Gelsenkirchen.

Nach einer Studie des Pestel-Institutes aus Hannover fehlen 2025 in Gelsenkirchen 6240 altengerechte Wohnungen. Die Statistiker warnen daher vor einer drohenden „grauen Wohnungsnot“.

Ganz neu oder gar überraschend ist die Erkenntnis nicht, dass in den Städten wie Gelsenkirchen mit zunehmendem Altersdurchschnitt und zugleich schrumpfender Bevölkerung der Bedarf an barrierefreien Wohnungen ansteigen wird. Das Institut hat dies nun in seiner Studie zur „Wohnsituation im Alter“ nur statistisch erfasst und hochgerechnet. Danach wird es in 15 Jahren in Gelsenkirchen von insgesamt rund 120 000 Haushalten 31 220 Seniorenhaushalte geben, in denen mindestens ein Über-70-Jähriger lebt. Das werden neun Prozent mehr sein als heute.

„Wenn man davon ausgeht, dass nur jeder Fünfte auf eine Wohnung ohne Barrieren angewiesen ist, muss dringend saniert und neu gebaut werden – mit Türen, durch die ein Rollator oder Rollstuhl passt, und mit schwellenfreien Duschen“, meint Matthias Günther vom Pestel-Institut. „Senioren haben schlechte Chancen, in den eigenen vier Wänden alt zu werden“, warnt der Wissenschaftler und sieht einen „enormen Bedarf“. Es könne nicht sein, „dass ältere Menschen nur deshalb ins Heim müssten, weil sie zu Hause keine altersgerecht ausgebaute Wohnung haben“. Allein mit Umbauten im Bestand sei der Bedarf aber nicht zu decken. Ein Teil der Altbausubstanz ließe sich nicht mehr barrierearm umbauen, wenn etwa ein Aufzug nicht nachträglich eingebaut werden könne.
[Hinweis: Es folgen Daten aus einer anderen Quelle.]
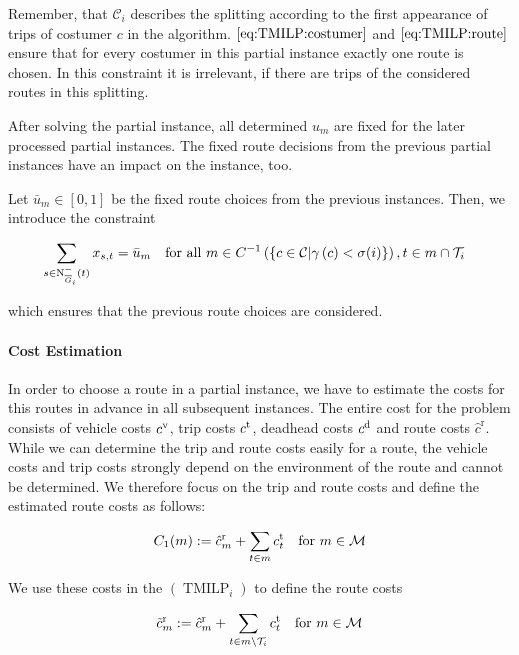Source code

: Remember, that $\mathcal{C}_i$ describes the splitting according to the first appearance of trips of costumer $c$ in the algorithm. $\eqref{eq:TMILP:costumer}$ and $\eqref{eq:TMILP:route}$ ensure that for every costumer in this partial instance exactly one route is chosen. In this constraint it is irrelevant, if there are trips of the considered routes in this splitting. 

After solving the partial instance, all determined $u_m$ are fixed for the later processed partial instances. The fixed route decisions from the previous partial instances have an impact on the instance, too. 

Let $\bar{u}_m\in[0,1]$ be the fixed route choices from the previous instances. Then, we introduce the constraint

\begin{align}
	&\sum_{s\in\operatorname{N}_{\overline{G}_i}^-(t)} x_{s,t} = \bar{u}_m && \text{for all } m\in C^{-1}\left(\left\{c\in\mathcal{C}|\gamma\left(c\right)<\sigma(i)\right\}\right), t\in m\cap\mathcal{T}_i \label{eq:TMILP:route_fix}
\end{align}

which ensures that the previous route choices are considered.

\paragraph{Cost Estimation} \parfill

In order to choose a route in a partial instance, we have to estimate the costs for this routes in advance in all subsequent instances. The entire cost for the problem consists of vehicle costs $c^{\operatorname{v}}$, trip costs $c^{\operatorname{t}}$, deadhead costs $c^{\operatorname{d}}$ and route costs $\hat{c}^{\operatorname{r}}$. While we can determine the trip and route costs easily for a route, the vehicle costs and trip costs strongly depend on the environment of the route and cannot be determined. We therefore focus on the trip and route costs and define the estimated route costs as follows:

\begin{align}
\label{eq:estimated_route}
	C_1(m) := \hat{c}^{\operatorname{r}}_m + \sum_{t\in m}c^{\operatorname{t}}_t && \text{for } m\in\mathcal{M}
\end{align}

We use these costs in the $(\operatorname{TMILP}_i)$ to define the route costs

\begin{align}
	\tilde{c}^{\operatorname{r}}_m := \hat{c}^{\operatorname{r}}_m + \sum_{t\in m\backslash\mathcal{T}_i}c^{\operatorname{t}}_t && \text{for } m\in\mathcal{M}
\end{align}

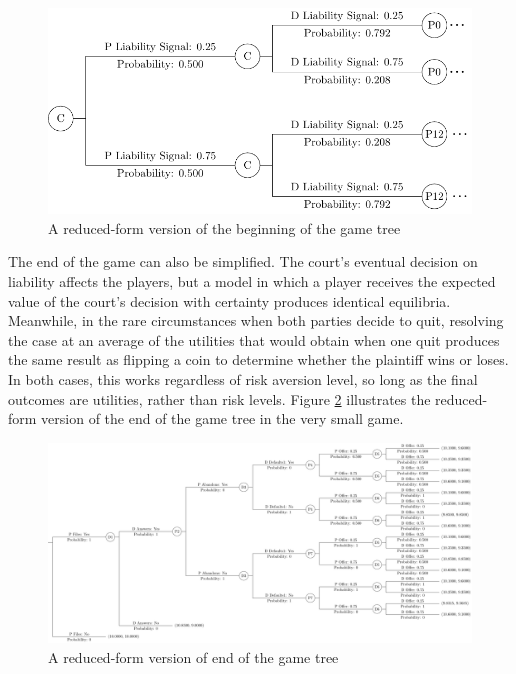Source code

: \documentclass{article}
\begin{document}
\begin{figure}[h!]
\centering
\includegraphics[scale=0.25, trim={0in 0in 0in 0in}, clip]{../Figures/game tree 2x2x2 beginning simplified.pdf}
\caption{A reduced-form version of the beginning of the game tree}
\label{fig:gametree2x2x2beginning_reduced}
\end{figure}

The end of the game can also be simplified. The court's eventual decision on liability affects the players, but a model in which a player receives the expected value of the court's decision with certainty produces identical equilibria. Meanwhile, in the rare circumstances when both parties decide to quit, resolving the case at an average of the utilities that would obtain when one quit produces the same result as flipping a coin to determine whether the plaintiff wins or loses. In both cases, this works regardless of risk aversion level, so long as the final outcomes are utilities, rather than risk levels. Figure \ref{fig:gametree2x2x2end_reduced} illustrates the reduced-form version of the end of the game tree in the very small game.

\begin{figure}[h!]
\centering
\includegraphics[scale=0.25, trim={0in 0in 0in 0in}, clip]{../Figures/game tree 2x2x2 end simplified.pdf}
\caption{A reduced-form version of end of the game tree}
\label{fig:gametree2x2x2end_reduced}
\end{figure}
\end{document}
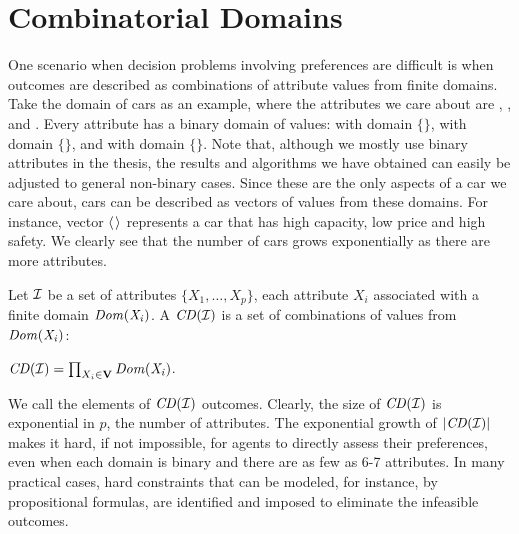 \section{Combinatorial Domains \label{sec:comb_domains}}
One scenario when decision problems involving preferences are difficult is when outcomes
are described as combinations of attribute values from finite domains.
Take the domain of cars as an example, where the attributes we care about are
, , and .
Every attribute has a binary domain of values:
 with domain $\{$$\}$,
 with domain $\{$$\}$, and
 with domain $\{$$\}$.
Note that, although we mostly use binary attributes in the thesis,
the results and algorithms we have obtained can easily be adjusted
to general non-binary cases.
Since these are the only aspects of a car we care about, cars can be
described as vectors of values from these domains.
For instance, vector $\mathit{\langle}$$\mathit{\rangle}$ represents
a car that has high capacity, low price and high safety.
We clearly see that the number of cars grows exponentially as
there are more attributes.

\begin{definition}
	Let $\mathcal{I}$ be a set of attributes $\{X_1,\ldots,X_p\}$, each attribute $X_i$
	associated with a finite domain $\it{Dom}(X_i)$.
	A  $\mathit{CD}(\mathcal{I})$ is a set of 
	combinations of values from $\it{Dom}(X_i)$:
	\begin{center}
		$\mathit{CD}(\mathcal{I}) = \prod_{X_i \in \textbf{V}} \it{Dom}(X_i)$.
	\end{center}
\end{definition}


We call the elements of $\mathit{CD}(\mathcal{I})$ outcomes.
Clearly, the size of $\mathit{CD}(\mathcal{I})$ is exponential in $p$, the number of attributes.
The exponential growth of $|\mathit{CD}(\mathcal{I})|$ makes it hard, if not impossible, for agents
to directly assess their preferences, even when each domain is binary and
there are as few as 6-7 attributes.
In many practical cases, hard constraints that can be modeled, for instance, 
by propositional formulas, are identified and imposed 
to eliminate the infeasible outcomes.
Auftraggeber der Studie sind Verbände der Bau- und Immobilienwirtschaft und der Industriegewerkschaft Bauen Agrar Umwelt. Und dahinter steckt auch das Lobby-Ziel, die Kürzung von wohnungspolitischen Förderprogrammen durch den Bund zu verhindern. Das sei ein „falsches Signal und kontraproduktiv“ so der Koordinator der Kampagne „Impulse für die Wohnungswirtschaft“, Ronald Rast.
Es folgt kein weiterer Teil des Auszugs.